The conversation will inevitably bring out the types who claim that print is dead and offer colourful bon mots about our perceived shortcomings.Those poorly spelled comments will set off the usual round of hand-wringing and discussions about what we are posed to lose as a society, let alone a community, if a once-trusted model of news buckles under the pressure.
It’s a vicious cycle that goes nowhere, but how do we make things right? How do we ensure that a valuable member of the fourth estate functions as it should—holding power to account—with changing financial realities and cultural mores.
Related: Hodge: Dark day for the local media industry
Some say it’s, in part, on the government.
In June, the House of Commons heritage committee issued recommendations on how to save the industry, including a five-year tax credit to compensate print outlets for a portion of their digital investments.
But in September, Mélanie Joly, Minister of Canadian Heritage, released a cultural strategy that lacked measures to boost newspapers across Canada.
At the time, Joly said Ottawa wasn’t going to bail out industry models that are no longer viable, and would instead focus on supporting innovation, experimentation and the transition to digital platforms.
Perhaps, however, there could be some reexamination on that front given the current realities.
Perhaps there could also be a shift in education. It’s become abundantly clear through the onset of social media, the proliferation of actual fake news and the swell of dissent regarding once trusted news organizations, that a lot of people don’t know what news is.

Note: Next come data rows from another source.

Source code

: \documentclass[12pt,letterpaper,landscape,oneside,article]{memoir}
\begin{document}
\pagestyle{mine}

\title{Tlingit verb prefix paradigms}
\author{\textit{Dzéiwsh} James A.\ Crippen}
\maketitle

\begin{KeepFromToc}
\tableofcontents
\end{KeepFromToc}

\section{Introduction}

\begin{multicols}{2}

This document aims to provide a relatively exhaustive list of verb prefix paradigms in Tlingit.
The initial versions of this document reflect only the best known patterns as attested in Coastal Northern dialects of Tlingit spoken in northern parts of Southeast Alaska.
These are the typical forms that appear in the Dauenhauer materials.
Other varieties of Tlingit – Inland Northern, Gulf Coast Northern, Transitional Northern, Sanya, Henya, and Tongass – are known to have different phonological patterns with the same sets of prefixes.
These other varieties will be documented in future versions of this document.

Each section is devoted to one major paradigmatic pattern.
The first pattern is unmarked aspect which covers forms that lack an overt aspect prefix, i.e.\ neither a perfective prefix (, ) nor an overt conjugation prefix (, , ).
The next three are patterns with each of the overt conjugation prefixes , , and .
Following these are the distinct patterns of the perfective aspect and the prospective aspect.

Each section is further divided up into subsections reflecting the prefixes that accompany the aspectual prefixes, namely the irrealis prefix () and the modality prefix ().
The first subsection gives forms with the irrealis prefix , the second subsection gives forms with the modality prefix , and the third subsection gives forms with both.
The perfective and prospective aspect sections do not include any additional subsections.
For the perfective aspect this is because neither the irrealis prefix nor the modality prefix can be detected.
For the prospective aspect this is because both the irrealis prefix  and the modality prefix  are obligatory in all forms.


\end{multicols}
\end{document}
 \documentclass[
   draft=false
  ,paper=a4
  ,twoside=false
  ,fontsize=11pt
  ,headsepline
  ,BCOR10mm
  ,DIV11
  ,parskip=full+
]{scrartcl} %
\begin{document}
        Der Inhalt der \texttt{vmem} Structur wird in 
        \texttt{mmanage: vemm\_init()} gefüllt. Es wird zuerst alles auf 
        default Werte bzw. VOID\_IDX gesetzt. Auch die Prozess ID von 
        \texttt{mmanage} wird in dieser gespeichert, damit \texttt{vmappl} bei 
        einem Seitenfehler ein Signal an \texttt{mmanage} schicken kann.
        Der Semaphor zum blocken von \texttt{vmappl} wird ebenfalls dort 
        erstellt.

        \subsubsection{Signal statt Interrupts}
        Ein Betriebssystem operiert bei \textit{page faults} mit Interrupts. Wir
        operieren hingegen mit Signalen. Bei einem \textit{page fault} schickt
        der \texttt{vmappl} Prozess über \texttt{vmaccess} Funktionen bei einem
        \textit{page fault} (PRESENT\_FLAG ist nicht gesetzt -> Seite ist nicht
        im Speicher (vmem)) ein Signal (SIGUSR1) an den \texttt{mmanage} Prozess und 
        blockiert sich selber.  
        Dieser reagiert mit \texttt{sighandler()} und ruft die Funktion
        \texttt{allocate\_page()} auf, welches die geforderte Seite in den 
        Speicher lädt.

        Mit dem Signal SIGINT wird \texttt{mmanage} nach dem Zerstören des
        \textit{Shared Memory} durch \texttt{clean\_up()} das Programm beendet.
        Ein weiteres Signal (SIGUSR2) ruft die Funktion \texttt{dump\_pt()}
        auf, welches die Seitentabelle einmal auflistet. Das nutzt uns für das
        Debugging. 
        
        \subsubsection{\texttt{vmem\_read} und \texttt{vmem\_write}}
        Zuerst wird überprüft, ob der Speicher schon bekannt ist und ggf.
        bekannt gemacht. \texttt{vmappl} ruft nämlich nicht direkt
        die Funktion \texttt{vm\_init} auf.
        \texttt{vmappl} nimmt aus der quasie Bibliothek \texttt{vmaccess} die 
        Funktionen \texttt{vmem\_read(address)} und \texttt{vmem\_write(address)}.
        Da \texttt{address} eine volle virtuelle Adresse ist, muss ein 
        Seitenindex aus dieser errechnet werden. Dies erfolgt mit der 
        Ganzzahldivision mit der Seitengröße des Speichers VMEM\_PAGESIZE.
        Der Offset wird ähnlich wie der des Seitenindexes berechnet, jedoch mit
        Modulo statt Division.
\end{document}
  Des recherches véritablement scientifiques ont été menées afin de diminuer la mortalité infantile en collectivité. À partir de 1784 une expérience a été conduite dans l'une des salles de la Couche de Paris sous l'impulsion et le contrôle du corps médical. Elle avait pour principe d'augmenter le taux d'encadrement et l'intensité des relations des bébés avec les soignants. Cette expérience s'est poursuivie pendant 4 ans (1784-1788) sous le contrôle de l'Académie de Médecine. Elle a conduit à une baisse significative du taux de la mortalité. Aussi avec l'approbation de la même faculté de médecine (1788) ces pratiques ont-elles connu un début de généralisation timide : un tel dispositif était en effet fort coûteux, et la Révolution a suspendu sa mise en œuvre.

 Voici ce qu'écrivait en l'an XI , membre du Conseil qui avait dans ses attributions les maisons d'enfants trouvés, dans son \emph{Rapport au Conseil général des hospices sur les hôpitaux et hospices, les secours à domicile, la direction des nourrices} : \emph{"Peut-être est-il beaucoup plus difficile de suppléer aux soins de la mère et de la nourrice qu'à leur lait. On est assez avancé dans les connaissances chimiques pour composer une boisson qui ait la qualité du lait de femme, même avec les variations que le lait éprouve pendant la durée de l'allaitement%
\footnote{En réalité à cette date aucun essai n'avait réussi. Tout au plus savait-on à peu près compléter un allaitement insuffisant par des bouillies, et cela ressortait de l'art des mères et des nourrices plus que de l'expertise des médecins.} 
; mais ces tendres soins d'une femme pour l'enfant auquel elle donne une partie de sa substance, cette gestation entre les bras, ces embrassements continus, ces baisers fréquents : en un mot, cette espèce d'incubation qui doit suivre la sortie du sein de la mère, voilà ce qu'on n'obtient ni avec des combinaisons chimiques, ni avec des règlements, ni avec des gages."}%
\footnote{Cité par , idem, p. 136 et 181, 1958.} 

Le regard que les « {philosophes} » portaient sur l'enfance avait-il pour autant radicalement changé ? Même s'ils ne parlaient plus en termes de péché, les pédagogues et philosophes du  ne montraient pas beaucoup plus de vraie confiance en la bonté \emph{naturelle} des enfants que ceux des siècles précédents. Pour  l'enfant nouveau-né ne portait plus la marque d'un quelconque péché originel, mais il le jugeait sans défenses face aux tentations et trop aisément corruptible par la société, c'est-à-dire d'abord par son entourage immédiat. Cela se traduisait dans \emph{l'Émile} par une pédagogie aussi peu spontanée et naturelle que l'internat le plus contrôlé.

We recently came under fire for an advertisement running in the paper. While we understand there is a clear line between ads and news, we took charges of bias on the chin nonetheless.
We stayed quiet because we don’t take sides. We are here for you, no matter what cause you support or issue you are against.
The men and women who are out there gathering news for you every day aren’t doing so with an agenda. We, as humans may have a bias, but not an agenda. It’s our role to share the news. You can decide what you think.
Perhaps it’s time for us in the industry and you to start singing our praises and rooting for the home team. Because we are your home team.
The head of an airline recently came into our office and said that’s what he was going to ask of Kelowna: To support them so their company could take flight.
He plainly said not many get the privilege to have their own airline and there was no bashfulness or self doubt in the comment.
It was kind of refreshing.
Keeping that in mind we’d like to say that as well. Not every community has dedicated men and women working in multiple mediums supporting community events, activities and people.
So, support us. Because we are your voice in the community. In print, and online.